P’s mother said that “he didn’t discuss it with me” and that although “I had my concerns because I knew he was losing weight”, she believed “it was his own decision” whether or not to seek medical attention.

And the events leading up to the cardiac arrest, you’re quoted as saying he was an adult and you respected his sovereign right not to go to hospital?”  asked Counsel.  “Yes, indeed” said P’s mother.  

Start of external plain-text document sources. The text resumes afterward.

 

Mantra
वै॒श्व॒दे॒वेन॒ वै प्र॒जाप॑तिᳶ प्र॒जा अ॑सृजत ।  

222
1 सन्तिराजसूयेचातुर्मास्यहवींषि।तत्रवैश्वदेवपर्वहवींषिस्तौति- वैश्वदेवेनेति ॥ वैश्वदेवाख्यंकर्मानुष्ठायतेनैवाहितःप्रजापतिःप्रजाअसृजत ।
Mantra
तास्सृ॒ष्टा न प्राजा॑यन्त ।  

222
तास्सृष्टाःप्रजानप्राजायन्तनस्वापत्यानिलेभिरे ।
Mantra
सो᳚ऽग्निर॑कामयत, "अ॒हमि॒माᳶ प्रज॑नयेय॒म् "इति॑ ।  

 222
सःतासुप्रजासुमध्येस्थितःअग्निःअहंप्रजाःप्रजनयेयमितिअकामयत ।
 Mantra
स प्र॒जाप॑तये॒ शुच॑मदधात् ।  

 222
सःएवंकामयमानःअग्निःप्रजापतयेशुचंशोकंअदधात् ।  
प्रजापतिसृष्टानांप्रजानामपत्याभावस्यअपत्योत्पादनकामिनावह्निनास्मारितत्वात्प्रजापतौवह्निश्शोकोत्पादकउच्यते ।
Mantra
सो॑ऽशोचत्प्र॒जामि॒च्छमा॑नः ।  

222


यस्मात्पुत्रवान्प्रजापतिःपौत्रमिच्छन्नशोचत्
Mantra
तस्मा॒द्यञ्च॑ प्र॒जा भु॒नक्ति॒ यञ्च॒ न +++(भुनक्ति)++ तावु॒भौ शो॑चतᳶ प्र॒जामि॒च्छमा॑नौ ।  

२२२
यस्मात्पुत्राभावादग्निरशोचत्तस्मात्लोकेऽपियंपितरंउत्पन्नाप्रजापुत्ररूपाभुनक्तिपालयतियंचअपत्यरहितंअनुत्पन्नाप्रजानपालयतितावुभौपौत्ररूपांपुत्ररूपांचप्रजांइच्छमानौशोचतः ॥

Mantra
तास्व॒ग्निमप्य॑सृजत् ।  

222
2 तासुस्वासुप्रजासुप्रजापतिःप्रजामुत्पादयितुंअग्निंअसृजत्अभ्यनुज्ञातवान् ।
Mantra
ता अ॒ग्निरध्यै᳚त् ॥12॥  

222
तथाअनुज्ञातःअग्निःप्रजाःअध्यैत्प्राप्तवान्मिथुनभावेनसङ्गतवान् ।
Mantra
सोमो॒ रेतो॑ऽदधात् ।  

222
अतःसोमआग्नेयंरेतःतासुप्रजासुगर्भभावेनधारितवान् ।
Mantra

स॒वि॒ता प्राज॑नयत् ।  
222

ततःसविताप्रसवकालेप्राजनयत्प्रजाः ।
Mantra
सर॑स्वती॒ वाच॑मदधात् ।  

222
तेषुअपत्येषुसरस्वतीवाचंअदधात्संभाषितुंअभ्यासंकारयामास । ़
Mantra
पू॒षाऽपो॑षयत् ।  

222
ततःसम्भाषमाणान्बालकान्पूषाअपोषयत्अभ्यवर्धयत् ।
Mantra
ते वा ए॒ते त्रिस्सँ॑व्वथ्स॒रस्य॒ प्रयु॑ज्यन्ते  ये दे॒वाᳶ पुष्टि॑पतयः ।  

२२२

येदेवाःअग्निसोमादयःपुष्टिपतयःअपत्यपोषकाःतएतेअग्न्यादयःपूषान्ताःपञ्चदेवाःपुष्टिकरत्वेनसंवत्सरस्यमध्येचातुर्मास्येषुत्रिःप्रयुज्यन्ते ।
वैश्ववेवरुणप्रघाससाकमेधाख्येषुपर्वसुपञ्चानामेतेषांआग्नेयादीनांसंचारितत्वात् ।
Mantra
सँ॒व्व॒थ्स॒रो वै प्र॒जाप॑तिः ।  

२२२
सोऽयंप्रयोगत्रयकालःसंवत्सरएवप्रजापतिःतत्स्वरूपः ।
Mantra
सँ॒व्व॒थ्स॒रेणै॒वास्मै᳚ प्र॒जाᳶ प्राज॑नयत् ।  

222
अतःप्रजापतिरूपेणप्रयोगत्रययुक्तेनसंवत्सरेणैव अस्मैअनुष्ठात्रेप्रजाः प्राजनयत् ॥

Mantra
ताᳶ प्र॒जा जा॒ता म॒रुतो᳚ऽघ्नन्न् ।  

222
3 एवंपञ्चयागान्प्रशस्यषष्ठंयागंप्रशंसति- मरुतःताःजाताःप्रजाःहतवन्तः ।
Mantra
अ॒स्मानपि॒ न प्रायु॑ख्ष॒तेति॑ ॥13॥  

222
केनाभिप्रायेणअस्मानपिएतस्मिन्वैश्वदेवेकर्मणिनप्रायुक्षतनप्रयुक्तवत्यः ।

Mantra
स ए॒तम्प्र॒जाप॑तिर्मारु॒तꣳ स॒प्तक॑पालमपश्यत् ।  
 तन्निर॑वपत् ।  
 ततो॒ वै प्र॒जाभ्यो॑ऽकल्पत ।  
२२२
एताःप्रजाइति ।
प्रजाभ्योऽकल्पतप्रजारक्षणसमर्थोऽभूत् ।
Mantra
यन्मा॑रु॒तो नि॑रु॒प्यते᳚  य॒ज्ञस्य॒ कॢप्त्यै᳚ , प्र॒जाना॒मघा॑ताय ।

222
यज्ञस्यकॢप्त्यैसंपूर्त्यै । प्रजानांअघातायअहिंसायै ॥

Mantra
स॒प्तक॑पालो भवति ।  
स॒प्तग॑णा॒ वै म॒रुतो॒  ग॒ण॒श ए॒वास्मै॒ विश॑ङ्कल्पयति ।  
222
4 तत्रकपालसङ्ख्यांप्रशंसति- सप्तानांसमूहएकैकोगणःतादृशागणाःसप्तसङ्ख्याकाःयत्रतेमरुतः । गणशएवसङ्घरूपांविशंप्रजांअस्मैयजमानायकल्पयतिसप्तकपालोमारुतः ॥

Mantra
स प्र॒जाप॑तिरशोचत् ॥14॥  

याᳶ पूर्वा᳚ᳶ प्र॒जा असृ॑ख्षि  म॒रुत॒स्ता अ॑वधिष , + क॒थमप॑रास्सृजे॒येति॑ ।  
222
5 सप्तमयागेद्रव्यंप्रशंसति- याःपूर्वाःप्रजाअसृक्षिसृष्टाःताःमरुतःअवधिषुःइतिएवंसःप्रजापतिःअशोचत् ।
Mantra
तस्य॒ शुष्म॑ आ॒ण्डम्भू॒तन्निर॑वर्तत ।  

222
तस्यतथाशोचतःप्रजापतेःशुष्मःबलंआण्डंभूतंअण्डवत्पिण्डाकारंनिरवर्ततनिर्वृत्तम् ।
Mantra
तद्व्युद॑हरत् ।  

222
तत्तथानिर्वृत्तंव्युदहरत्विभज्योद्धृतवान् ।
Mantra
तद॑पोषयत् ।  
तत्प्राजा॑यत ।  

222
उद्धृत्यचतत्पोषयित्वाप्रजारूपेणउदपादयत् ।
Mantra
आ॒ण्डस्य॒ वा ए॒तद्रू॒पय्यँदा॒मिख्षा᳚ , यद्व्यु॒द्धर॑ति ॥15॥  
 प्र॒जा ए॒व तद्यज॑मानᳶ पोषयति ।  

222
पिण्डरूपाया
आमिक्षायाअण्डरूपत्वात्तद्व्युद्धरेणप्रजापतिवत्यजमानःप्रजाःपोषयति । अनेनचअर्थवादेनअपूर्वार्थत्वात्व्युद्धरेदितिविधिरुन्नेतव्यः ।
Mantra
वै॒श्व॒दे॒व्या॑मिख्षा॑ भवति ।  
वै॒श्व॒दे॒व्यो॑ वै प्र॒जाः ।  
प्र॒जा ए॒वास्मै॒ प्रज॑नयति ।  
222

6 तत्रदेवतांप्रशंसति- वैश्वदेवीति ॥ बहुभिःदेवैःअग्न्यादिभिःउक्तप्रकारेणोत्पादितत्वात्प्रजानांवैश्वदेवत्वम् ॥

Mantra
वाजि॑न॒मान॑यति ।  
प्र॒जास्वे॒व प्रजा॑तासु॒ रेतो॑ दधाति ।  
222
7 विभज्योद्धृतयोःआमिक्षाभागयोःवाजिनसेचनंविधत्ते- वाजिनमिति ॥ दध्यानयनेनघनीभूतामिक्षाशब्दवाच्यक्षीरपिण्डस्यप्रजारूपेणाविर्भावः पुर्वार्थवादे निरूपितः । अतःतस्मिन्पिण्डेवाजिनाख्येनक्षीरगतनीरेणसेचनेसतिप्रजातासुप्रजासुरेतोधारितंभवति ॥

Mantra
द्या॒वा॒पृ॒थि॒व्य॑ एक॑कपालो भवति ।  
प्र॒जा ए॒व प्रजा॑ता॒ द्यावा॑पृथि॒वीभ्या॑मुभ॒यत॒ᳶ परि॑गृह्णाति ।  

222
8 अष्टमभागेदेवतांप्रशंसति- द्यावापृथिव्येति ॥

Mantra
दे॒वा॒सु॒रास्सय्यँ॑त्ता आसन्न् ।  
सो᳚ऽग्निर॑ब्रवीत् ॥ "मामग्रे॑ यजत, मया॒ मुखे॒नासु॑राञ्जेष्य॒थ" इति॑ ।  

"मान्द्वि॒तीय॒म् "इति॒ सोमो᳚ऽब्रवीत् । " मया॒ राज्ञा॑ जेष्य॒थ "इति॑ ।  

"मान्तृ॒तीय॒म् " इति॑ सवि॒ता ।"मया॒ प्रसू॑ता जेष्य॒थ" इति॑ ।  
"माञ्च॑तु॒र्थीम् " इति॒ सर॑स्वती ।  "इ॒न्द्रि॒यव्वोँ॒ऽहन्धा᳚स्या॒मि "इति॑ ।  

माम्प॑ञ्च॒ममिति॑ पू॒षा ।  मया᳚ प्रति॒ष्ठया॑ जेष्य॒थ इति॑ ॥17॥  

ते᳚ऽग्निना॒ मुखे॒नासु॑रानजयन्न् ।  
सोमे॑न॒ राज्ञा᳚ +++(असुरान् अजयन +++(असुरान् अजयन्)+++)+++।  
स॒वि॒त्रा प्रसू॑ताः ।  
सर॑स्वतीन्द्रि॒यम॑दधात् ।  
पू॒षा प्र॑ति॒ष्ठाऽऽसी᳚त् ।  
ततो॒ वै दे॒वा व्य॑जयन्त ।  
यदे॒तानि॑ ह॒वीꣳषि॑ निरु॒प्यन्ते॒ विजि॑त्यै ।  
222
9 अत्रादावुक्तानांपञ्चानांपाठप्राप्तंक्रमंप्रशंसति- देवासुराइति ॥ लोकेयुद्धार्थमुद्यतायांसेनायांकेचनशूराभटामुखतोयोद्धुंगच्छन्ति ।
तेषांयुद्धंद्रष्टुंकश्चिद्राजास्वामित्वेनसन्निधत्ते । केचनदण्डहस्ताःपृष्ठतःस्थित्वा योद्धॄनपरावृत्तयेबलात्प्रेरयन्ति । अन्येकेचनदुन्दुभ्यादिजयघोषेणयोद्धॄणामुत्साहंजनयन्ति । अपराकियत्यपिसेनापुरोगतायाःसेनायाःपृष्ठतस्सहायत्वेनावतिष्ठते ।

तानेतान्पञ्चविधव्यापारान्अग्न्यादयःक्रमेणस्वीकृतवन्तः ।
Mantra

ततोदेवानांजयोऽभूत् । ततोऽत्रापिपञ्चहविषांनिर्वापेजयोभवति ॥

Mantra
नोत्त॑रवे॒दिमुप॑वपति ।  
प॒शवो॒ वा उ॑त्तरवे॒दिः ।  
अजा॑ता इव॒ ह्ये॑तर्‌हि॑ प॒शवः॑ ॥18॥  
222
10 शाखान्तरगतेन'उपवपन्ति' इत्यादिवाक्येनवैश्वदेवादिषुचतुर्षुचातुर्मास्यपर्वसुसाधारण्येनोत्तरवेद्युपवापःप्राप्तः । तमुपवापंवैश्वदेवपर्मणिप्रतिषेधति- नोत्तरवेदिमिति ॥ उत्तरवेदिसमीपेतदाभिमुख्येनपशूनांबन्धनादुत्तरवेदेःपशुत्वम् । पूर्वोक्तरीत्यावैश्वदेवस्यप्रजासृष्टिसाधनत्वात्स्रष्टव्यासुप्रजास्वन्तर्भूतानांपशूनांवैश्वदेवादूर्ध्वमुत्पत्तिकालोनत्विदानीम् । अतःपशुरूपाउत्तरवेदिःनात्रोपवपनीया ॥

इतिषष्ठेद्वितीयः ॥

The judge asked why P’s mother didn’t want P to have midazolam and morphine when “doctors say that will help P if he’s suffering pain”. She said: “As it stands, the whole introduction of the midazolam has effectively put him on a palliative care pathway.  I was loath for midazolam and morphine to be introduced because I knew from what [husband] had told me that those were the very drugs that would be used on a palliative pathway. I didn’t wish for his opportunity to have a chance to recover to be usurped by that pathway.”

Cross-examination by counsel for P via the Official Solicitor

Katie Gollop QC provided P’s mother with the opportunity to challenge the argument (in the Trust’s position statement) that because P refused or avoided medical treatment when he was diagnosed with diabetes in 2020, this meant he wouldn’t want treatment now.  “No,” said P’s mother, “that is not the case at all. In terms of emergency treatment, when it’s a matter of life or death, if an individual would wish to live, and P would, and does, then he would not be opposed to treatment”. 

The judge pointed out that P had accepted medical treatment when he was a teenager for possible viral meningitis.

His mother added that he had an “inclination to do independent research”. He was “a very intelligent young man, who wanted a wholesome and good life with his partner. He wanted children and a fulfilled existence”.

Re-examination

Counsel for the parents, Sophy Miles, picked up on this last point and asked for more information about P.  He was “self-motivated, gregarious, solved complex computer problems, was proficient and a multi-tasker”, said his mother.  His decision not to seek medical treatment back in March 2020 when diagnosed with diabetes was because he had “self-motivated will, he wanted to be independent and make his own decisions for himself”.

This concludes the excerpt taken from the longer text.